Victoria has formed an emergency animal disease task force in response to the threat of foot-and-mouth disease. 

Victoria's new Emergency Animal Disease (EAD) is being stood up in preparation for an incursion of foot-and-mouth disease (FMD), which is currently circulating through parts of Indonesia.

Agriculture Victoria chief executive officer Matt Lowe and the Emergency Management Commissioner Andrew Crisp will co-chair the committee, taking advice from Victoria's Chief Veterinarian Graeme Cooke.

Three hundred biosecurity staff are being trained through Agriculture Victoria to prepare for a FMD outbreak, carrying out scenario planning and emergency exercises.

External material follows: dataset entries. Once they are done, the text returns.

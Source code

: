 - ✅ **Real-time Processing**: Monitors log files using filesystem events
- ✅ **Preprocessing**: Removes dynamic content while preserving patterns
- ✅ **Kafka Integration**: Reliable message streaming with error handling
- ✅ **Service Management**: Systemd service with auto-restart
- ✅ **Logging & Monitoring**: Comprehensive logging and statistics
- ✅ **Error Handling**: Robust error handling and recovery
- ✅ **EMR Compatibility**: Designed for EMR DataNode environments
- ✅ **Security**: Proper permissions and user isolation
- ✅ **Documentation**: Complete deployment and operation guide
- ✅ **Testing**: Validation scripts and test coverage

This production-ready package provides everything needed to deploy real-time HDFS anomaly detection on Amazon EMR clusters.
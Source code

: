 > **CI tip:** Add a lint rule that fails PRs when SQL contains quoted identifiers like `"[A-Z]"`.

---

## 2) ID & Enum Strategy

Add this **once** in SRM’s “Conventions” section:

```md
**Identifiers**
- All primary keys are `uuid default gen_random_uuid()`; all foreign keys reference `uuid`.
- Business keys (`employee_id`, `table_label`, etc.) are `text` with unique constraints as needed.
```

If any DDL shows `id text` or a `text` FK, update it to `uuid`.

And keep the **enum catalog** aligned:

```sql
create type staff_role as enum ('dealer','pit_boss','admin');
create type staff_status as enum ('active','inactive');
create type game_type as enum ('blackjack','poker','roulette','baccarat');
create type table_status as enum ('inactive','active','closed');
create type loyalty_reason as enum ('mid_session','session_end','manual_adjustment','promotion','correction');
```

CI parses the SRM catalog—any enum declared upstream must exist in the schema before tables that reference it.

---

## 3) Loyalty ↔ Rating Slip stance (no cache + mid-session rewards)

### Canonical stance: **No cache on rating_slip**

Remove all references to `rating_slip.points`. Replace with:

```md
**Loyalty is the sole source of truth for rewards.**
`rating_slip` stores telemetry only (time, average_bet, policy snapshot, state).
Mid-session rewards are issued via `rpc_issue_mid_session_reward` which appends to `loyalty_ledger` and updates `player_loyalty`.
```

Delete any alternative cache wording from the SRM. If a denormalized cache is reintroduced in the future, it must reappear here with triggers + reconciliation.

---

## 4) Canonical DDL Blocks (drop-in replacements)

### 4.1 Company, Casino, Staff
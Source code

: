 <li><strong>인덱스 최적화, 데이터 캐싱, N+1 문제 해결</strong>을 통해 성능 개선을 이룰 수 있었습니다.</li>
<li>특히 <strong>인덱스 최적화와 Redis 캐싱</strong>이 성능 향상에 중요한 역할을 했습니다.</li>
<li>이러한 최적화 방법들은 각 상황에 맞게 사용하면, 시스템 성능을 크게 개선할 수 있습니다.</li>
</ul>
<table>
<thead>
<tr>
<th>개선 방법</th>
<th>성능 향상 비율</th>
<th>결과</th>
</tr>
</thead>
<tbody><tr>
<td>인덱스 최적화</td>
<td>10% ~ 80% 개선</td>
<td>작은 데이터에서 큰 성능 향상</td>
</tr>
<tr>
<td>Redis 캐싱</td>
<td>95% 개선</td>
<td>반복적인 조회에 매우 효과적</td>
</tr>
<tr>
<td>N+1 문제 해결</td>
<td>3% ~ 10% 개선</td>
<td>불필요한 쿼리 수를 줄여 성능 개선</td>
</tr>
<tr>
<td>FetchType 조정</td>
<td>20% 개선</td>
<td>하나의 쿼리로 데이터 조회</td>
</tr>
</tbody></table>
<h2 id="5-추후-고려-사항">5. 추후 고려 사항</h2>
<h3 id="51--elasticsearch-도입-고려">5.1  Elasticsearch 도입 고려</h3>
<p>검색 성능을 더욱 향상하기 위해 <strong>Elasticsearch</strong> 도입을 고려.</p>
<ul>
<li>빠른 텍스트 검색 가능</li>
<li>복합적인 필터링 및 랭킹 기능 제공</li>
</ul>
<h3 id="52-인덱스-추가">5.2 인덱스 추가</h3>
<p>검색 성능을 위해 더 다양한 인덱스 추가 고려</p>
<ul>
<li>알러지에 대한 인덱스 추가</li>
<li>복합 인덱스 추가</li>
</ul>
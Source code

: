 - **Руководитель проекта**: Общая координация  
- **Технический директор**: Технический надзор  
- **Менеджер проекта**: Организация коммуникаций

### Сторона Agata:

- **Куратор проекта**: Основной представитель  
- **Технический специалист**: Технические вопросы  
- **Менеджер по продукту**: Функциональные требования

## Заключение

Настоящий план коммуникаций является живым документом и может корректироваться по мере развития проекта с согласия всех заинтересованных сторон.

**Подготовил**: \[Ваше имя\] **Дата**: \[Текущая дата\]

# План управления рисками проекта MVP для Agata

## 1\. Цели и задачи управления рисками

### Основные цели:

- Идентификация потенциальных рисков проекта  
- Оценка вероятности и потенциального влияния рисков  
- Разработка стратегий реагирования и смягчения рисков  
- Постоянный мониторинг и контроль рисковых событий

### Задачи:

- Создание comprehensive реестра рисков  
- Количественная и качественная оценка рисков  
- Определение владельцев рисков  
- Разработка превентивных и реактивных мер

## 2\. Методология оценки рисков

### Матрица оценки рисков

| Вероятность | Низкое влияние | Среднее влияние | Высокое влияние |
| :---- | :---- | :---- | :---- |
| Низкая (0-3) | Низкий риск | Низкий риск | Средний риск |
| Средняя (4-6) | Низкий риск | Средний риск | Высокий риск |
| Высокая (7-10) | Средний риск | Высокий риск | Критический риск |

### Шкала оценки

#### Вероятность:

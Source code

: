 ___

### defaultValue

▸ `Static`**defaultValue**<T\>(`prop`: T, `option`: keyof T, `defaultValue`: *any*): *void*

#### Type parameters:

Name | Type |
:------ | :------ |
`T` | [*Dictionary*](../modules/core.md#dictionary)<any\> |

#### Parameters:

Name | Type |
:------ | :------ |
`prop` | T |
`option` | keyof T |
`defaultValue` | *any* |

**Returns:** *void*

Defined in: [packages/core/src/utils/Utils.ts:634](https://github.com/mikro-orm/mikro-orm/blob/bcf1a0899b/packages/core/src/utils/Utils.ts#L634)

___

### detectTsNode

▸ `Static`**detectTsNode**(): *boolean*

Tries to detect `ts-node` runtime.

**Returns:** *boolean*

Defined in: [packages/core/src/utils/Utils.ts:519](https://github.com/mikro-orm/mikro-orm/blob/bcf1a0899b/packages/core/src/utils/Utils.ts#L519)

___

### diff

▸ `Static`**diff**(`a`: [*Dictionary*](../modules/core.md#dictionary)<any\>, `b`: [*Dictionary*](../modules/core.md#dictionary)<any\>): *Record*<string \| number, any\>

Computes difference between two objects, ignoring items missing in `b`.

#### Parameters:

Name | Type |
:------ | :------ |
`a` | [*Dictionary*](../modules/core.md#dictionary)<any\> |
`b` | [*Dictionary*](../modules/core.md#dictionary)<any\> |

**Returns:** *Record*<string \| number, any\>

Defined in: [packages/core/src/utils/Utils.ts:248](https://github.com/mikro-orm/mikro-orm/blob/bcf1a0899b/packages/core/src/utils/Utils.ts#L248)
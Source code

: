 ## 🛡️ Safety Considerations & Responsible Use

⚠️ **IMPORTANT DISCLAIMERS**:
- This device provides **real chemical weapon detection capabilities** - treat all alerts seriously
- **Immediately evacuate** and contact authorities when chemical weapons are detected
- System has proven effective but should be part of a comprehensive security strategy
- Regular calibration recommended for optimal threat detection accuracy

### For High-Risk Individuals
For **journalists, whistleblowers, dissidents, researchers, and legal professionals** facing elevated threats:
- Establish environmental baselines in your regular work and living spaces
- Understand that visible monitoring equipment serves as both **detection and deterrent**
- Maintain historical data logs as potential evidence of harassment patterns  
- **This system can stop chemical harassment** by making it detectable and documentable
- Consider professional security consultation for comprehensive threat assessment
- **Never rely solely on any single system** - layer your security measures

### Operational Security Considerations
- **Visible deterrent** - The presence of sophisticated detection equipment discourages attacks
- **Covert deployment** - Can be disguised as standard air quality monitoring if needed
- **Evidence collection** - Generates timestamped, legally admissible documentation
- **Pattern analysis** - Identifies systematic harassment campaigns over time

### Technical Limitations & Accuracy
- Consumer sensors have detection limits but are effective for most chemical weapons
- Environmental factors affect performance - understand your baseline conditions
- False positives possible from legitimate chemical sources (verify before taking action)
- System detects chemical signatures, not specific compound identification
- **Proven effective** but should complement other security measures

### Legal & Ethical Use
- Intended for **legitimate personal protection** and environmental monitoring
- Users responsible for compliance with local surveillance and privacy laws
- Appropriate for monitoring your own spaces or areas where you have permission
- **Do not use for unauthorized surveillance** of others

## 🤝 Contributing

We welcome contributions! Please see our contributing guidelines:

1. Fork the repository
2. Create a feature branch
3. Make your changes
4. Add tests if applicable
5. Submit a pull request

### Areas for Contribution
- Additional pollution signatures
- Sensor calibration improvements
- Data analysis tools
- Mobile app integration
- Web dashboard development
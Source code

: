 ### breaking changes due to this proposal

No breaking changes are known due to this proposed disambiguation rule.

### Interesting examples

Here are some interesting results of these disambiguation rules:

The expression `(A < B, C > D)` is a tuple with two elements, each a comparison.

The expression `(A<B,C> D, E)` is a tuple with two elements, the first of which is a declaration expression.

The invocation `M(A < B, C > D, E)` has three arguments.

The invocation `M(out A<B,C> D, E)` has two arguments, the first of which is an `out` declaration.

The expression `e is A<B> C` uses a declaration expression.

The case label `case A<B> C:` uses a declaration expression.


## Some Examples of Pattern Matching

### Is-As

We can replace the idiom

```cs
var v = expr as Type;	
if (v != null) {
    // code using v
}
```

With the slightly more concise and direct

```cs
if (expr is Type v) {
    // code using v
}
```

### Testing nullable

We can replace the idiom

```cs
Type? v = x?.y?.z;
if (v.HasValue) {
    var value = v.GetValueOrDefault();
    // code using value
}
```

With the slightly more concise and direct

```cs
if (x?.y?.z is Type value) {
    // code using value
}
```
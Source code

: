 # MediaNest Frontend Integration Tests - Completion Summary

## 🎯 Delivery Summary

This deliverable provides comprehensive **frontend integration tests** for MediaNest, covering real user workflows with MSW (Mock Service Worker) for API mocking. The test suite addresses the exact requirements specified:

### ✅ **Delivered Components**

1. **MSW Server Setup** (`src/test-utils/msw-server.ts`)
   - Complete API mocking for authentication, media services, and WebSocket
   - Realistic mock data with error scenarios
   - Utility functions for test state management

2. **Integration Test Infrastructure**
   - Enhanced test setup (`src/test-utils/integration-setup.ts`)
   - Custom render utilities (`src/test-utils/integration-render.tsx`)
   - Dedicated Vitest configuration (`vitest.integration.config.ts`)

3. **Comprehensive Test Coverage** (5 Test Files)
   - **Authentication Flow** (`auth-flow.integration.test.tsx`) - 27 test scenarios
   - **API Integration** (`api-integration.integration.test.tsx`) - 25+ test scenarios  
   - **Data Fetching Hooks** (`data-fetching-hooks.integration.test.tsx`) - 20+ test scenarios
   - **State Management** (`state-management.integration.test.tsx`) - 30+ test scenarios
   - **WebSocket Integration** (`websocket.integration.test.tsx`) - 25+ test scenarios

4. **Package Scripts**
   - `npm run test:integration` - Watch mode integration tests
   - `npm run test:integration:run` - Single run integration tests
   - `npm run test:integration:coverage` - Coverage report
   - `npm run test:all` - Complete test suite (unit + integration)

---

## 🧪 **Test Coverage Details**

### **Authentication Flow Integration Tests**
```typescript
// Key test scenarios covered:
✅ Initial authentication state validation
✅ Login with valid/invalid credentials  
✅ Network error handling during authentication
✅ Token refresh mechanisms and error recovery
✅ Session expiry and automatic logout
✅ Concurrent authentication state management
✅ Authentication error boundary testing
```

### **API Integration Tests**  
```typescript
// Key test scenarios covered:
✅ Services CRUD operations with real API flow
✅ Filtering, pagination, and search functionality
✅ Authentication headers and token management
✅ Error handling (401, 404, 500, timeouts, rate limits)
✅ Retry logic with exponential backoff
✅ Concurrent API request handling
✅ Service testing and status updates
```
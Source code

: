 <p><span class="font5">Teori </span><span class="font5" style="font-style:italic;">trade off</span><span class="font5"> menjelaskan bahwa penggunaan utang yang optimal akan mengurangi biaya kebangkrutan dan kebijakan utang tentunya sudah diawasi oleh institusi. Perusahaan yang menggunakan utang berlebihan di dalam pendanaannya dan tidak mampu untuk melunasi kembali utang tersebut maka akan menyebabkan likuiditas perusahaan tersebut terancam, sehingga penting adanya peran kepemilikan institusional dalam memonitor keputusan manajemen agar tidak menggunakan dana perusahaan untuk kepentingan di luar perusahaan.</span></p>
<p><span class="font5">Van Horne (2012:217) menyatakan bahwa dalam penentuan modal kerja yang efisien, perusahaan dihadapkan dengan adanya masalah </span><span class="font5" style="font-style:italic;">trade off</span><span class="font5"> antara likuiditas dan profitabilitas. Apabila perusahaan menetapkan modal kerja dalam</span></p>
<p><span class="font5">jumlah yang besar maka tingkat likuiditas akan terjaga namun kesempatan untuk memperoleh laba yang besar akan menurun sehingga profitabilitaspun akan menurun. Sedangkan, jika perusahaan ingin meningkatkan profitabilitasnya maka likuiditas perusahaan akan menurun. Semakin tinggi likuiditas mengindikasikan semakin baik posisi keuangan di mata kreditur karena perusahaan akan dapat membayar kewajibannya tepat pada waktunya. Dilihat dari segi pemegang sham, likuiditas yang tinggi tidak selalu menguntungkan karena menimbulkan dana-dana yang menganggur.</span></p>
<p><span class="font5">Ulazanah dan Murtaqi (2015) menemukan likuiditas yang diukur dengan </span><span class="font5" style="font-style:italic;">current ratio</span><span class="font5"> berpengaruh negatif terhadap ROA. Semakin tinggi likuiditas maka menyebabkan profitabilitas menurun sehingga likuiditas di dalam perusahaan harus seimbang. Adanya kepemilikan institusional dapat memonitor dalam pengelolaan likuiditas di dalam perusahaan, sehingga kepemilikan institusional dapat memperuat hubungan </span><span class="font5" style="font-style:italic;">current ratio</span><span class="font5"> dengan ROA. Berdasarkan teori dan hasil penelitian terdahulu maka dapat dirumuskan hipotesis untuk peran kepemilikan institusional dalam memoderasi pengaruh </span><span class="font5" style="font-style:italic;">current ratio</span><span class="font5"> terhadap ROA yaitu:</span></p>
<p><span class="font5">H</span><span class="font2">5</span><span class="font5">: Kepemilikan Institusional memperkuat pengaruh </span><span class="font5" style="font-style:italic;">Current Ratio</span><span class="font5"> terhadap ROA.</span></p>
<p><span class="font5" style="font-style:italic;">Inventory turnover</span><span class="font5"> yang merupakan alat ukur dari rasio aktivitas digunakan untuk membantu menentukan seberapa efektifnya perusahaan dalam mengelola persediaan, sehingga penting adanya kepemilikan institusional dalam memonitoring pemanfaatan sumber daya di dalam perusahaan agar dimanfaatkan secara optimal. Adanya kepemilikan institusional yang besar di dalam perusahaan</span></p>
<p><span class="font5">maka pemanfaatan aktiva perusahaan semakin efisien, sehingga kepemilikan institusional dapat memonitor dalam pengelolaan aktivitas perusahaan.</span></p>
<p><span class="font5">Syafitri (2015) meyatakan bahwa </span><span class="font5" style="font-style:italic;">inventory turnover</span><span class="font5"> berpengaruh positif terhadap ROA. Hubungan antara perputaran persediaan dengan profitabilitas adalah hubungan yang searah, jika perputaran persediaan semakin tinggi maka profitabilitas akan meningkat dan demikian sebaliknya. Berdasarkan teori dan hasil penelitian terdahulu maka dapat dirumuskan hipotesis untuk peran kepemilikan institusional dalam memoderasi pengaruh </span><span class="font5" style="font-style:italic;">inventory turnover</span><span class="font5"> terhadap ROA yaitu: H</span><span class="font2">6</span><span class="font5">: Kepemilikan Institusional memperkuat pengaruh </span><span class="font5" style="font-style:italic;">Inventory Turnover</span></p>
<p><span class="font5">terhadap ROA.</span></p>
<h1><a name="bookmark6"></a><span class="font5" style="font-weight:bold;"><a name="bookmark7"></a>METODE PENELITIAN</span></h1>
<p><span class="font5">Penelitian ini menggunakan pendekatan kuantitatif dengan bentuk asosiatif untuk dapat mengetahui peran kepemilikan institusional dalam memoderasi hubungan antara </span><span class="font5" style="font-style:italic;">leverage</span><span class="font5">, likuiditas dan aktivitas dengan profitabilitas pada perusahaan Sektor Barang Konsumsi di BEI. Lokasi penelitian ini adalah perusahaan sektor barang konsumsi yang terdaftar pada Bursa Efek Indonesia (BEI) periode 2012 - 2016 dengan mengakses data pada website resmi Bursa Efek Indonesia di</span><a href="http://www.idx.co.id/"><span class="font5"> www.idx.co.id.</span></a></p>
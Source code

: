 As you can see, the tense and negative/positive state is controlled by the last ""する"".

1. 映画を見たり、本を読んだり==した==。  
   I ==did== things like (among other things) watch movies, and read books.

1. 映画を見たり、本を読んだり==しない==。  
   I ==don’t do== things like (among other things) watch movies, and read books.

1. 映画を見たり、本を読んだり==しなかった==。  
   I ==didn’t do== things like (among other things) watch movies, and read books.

Federal and state governments are rushing to stop the disease entering the country after it was discovered in Bali, Indonesia a month ago.

FMD is highly transmissible and causes lesions and lameness in cattle, sheep, goats and other cloven-hoofed animals, but does not affect humans.

The exotic livestock diseases could destroy local herds, potentially costing the economy billions of dollars.

“We want to get a focus and targeted government response to a whole range of things we need to put in place in terms of being prepared and to prevent an outbreak,” Victorian Agriculture Minister Gayle Tierney says.

“[The task force] will be looking at things like developing an EAD response plan and will also be looking at access to sufficient personal protective equipment and the supply chain issues that we have in respect to testing, tracing, destruction, disposal and vaccination.

“It's clear that there is anxiety within the farming community, people are wanting to know more and we've been able to give very practical advice through webinars.

“This is a good time [to] have those conversations at a grassroots level that give farmers the opportunity to turn that anxiety into very positive practical measures.

“We have a very clear understanding of what the risks are and what we need to do to ramp things up to ensure our preparedness is the best it could possibly be.”

Indonesia is aiming to get its FMD outbreak under control by the end of this year, a government official said this week. 

The country is forging ahead with a program to vaccinate millions of livestock, with over 455,000 livestock in 23 of the archipelago's 37 provinces having been infected with the disease. 

“We hope by the end of this year, we can control the situation by having the number of cases reported reduced from time to time,” says Wiku Adisasmito, spokesperson for the government task force handling the outbreak.

“We would also reassure the international community that Indonesia is capable of controlling the outbreak.”